▶ [EXERCISE REQUIREMENTS]: After counting the lines below that contain "這可能是記錄時間的重要部分", reply with that number alone.

▶ [INFORMATION SHOWN]:
○ ○ ○ ○

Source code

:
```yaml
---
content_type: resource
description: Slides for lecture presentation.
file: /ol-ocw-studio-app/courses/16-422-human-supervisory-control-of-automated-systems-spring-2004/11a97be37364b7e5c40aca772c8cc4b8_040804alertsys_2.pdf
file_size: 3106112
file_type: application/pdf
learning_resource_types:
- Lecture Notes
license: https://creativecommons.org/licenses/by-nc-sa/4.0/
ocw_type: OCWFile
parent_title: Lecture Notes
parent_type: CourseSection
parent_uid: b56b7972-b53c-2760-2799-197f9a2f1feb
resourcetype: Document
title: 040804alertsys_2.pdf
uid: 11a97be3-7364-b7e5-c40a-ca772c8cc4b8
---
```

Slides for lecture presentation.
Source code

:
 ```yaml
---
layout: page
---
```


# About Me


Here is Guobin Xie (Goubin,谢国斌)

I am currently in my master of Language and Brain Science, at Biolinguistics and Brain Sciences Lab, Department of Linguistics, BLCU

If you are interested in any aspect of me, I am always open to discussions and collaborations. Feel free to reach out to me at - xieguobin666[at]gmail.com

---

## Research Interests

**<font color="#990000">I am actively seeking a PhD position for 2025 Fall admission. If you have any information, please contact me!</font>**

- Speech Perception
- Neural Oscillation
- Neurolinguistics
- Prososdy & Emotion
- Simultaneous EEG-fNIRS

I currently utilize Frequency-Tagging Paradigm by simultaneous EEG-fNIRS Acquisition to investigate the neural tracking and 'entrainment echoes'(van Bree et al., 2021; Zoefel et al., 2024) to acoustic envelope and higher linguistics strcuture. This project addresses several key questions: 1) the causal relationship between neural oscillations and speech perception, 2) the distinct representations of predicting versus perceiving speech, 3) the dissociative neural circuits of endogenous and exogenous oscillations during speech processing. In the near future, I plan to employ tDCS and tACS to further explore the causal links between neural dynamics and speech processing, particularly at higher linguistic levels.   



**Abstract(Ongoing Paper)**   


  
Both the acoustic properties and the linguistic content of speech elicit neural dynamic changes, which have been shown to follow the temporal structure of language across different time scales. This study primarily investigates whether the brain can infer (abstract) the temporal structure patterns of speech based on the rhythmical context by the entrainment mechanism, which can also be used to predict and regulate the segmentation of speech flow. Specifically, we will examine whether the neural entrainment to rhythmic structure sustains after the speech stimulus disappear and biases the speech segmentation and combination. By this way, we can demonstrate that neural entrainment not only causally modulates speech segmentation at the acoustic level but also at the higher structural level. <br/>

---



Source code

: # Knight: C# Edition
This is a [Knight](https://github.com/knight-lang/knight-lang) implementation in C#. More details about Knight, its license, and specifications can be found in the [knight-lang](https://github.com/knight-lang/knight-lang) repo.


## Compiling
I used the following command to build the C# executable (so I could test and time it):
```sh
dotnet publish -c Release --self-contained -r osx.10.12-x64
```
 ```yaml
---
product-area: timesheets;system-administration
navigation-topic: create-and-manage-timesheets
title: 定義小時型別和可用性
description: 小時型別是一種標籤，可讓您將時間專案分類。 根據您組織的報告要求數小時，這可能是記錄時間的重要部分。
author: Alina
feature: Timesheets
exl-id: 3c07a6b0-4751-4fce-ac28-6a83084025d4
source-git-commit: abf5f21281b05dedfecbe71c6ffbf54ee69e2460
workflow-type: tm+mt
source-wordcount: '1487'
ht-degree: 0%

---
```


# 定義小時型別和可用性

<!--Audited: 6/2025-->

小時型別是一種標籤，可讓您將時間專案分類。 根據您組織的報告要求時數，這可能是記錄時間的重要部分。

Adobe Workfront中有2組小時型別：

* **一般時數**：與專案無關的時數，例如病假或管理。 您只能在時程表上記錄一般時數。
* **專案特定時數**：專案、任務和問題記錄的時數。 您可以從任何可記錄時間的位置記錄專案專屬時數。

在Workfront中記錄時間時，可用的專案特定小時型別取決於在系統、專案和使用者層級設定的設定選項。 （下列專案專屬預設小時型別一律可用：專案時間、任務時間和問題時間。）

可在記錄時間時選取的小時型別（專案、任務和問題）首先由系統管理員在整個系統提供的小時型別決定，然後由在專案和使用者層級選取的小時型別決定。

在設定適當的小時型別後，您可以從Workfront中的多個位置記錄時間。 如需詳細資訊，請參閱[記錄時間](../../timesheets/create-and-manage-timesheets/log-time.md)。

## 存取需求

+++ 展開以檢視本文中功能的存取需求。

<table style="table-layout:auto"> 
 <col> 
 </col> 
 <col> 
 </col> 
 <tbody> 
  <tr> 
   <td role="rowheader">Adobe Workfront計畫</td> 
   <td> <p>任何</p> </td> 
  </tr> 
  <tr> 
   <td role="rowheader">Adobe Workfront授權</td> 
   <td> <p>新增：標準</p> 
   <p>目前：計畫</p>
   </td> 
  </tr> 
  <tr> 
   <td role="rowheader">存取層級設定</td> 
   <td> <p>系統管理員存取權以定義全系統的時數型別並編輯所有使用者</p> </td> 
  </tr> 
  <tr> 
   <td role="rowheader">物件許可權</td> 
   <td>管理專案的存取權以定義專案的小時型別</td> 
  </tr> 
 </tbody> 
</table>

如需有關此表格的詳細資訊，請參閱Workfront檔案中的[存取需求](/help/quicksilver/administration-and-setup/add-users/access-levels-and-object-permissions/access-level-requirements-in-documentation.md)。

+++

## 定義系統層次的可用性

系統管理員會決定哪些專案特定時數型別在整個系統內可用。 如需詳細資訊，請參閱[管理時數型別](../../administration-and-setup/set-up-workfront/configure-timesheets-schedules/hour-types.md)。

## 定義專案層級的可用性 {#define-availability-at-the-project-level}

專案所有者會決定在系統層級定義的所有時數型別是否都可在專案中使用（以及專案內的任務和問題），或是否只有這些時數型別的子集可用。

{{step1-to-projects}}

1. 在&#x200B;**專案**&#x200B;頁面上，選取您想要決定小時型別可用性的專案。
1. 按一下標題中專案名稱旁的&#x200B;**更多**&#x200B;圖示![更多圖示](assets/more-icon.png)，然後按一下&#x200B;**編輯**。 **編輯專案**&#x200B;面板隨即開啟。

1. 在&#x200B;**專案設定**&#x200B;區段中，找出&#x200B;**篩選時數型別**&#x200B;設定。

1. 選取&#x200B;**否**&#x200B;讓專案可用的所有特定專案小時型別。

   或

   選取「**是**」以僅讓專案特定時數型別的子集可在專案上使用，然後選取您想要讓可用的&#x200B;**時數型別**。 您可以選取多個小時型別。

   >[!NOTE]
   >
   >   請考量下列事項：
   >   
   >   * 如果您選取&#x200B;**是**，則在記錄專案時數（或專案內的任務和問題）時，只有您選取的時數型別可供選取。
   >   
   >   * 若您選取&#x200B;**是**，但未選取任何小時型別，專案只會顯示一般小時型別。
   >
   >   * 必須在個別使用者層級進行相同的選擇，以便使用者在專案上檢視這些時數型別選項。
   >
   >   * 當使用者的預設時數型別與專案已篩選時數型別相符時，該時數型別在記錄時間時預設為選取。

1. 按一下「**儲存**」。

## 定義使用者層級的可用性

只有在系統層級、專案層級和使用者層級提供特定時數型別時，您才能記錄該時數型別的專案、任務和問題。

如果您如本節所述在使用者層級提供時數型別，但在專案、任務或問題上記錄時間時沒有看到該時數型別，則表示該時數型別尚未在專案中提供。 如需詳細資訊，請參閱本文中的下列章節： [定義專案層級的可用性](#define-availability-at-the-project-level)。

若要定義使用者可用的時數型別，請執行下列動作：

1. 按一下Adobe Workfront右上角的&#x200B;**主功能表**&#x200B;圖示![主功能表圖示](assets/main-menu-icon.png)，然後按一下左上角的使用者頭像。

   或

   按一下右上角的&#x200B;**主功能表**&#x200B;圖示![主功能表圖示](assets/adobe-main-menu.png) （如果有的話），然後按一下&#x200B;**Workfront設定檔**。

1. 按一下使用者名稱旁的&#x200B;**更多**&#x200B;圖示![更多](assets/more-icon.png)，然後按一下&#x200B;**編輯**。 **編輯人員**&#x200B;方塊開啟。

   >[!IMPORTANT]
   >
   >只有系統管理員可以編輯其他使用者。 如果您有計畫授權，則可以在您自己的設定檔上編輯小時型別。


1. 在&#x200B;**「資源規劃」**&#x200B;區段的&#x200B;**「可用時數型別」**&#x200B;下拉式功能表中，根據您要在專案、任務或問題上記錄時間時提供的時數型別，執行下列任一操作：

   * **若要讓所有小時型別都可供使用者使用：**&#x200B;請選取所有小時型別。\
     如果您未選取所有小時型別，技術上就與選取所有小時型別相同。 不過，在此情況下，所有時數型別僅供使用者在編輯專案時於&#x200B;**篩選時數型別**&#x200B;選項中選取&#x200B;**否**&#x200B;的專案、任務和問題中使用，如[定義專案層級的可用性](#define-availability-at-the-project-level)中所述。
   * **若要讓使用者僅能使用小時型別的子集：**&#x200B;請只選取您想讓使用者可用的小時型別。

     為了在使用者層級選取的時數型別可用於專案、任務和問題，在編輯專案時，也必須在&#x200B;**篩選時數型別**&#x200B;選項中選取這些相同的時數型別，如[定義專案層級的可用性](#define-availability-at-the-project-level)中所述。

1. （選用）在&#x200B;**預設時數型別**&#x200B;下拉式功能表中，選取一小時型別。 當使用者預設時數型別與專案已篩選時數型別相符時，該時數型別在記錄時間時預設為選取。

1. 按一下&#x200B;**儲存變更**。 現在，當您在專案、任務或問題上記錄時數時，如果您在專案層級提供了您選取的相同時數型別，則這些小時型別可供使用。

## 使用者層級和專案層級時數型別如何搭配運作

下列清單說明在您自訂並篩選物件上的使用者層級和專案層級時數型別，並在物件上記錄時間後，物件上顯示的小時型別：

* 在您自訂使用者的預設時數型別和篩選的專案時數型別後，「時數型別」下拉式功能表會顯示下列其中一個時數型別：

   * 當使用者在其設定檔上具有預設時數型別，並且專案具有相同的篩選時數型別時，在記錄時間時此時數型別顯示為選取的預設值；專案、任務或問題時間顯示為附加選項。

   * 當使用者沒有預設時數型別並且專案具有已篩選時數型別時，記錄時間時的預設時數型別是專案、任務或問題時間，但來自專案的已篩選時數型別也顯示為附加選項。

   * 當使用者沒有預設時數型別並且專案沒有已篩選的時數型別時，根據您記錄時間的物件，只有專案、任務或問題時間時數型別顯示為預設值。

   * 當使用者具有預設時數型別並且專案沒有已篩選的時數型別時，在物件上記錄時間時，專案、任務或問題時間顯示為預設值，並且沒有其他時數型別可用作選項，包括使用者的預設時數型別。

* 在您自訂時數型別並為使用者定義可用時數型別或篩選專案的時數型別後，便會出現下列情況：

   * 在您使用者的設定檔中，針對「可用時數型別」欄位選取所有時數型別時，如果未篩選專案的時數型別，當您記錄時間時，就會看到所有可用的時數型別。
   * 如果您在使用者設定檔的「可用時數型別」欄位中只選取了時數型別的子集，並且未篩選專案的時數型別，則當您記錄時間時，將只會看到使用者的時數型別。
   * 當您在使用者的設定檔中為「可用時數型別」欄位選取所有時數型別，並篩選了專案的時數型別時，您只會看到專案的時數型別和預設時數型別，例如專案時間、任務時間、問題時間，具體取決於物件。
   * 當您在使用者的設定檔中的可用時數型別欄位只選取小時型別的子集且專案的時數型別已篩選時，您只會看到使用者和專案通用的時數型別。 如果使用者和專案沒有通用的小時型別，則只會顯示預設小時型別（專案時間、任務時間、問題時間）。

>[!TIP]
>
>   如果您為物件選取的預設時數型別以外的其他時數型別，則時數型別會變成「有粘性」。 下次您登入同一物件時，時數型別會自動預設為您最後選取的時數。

○ ○ ○ ○

▶ [PROBLEM SOLUTION]: 2